Friday, December 25, 2020

Mind-mapping Carl Heumann

Grandchildren mine,

Back when I was planning to write a book… or bring Thomas-Opa’s books to the public… or however it is that “the book” was going to manifest itself, I worked with a book coach to help me get started.

For all my father’s impeccable qualities, he had one that persisted beyond his death – in fact, it strengthened after his death. My father held very high expectations, not only for himself, but for those around him – especially those he loved. After his death, that manifested for me in my complete paralysis in regards to writing “the book.” Eventually I hired a book coach, but what I actually needed was a book coach who was also a therapist!

I wrote about this paralysis and associated mental health challenge on my Northwestladybug blog, here. This blog is my answer to said paralysis. Fingers crossed!

Kate, my book coach (but not my therapist) recommended that I create a mind map for each potential character in my book. A mind map is a great tool to help hone in on important topics and themes of any writing exercise.  All my mind maps resulted in THIS one – centered on my grandfather, your great-great grandfather, Carl Heumann.

Mind Map Carl

No matter where I start telling the story – whether with the wedding of Carl and Irmgard in 1919, or with my father’s written memories at the turn of the next century, or even with my own associated experiences in recent years – everything somehow comes back to Carl.

Can you see the story web?

I’ll try another little writing exercise right here on our blog. I’ll try to give a short synopsis of Carl as the center of the story, and the point from which every sub-chapter emanates. Let’s see…

Konsul Carl Heumann, a prominent German banker and art collector, was a Jew who, about 20 years before the beginning of WWII, married a non-Jew, Irmgard.
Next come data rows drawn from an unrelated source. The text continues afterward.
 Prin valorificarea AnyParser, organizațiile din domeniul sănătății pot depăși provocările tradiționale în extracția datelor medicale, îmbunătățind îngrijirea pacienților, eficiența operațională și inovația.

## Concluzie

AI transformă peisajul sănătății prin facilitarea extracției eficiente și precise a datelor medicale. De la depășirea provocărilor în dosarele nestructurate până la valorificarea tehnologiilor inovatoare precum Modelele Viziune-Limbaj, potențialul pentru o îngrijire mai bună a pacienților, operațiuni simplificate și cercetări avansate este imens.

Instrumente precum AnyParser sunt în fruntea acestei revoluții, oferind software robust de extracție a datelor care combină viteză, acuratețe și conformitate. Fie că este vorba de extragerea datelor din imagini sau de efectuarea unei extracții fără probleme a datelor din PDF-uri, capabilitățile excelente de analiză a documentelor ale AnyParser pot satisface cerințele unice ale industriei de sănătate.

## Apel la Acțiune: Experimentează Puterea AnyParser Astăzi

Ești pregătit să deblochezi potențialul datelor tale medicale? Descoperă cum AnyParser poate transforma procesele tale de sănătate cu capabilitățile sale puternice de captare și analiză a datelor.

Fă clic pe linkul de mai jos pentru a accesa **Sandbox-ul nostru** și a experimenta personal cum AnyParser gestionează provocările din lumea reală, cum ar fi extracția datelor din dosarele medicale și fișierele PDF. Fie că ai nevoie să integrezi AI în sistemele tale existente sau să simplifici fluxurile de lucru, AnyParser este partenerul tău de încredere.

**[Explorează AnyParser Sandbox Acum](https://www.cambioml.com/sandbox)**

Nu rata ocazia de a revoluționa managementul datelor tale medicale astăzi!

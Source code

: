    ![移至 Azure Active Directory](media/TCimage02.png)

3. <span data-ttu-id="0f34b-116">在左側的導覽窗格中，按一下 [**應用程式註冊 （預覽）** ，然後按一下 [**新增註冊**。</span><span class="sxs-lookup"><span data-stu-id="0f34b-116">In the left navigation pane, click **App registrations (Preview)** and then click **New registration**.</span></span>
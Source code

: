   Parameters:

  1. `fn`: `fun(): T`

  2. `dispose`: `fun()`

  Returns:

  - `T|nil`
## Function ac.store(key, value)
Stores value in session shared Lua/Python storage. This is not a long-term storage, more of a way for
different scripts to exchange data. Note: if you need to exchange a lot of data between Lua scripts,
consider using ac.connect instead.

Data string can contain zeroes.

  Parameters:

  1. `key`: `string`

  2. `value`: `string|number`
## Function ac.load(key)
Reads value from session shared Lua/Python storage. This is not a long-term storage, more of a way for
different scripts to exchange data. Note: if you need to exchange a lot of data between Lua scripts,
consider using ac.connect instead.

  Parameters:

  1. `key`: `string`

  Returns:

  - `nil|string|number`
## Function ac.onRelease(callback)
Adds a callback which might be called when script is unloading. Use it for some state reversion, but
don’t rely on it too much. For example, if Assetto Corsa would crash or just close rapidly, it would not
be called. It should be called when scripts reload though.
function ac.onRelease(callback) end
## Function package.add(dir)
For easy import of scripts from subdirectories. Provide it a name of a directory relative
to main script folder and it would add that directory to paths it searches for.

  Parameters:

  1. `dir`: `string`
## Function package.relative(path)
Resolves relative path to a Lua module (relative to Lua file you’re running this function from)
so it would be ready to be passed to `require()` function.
Carl and Irmgard had three children who they raised as Protestant but who were officially deemed by Nazis as Mischlinge (“half-breeds).

As Hitler came to power and politics in Germany began to focus on anti-Semitism, being married to a Jew became more and more dangerous for “a good German,”  and Irmgard's family – especially her Nazi-sympathizing father and brother -  urged Irmgard to divorce Carl “for your own safety.” She steadfastly refused, well aware that her sheer existence was all that stood between her husband and certain death in a concentration camp, at which point their Mischling children would be guaranteed to meet the same fate.

In the early 1940’s, after her Jewish husband had been striped of his profession and his basic rights as a member of society and had been relegated by law to the confines of his own home, Irmgard began to experience mysterious physical symptoms which she assumed were stress related. In 1944, she died suddenly of a brain tumor.

At this point, all hell broke loose for Carl and his children. The older boys were sent to a work camp, the youngest daughter was taken in by her uncle, and Carl prepared himself for the worst.

But it never came. Carl was never taken, prompting a mystery that, to this day, has not been solved: why was it that in this town of 350,000 people with a formerly sizable Jewish population, Carl was, to his knowledge, the only Jew who had survived? Did he have a protectorate?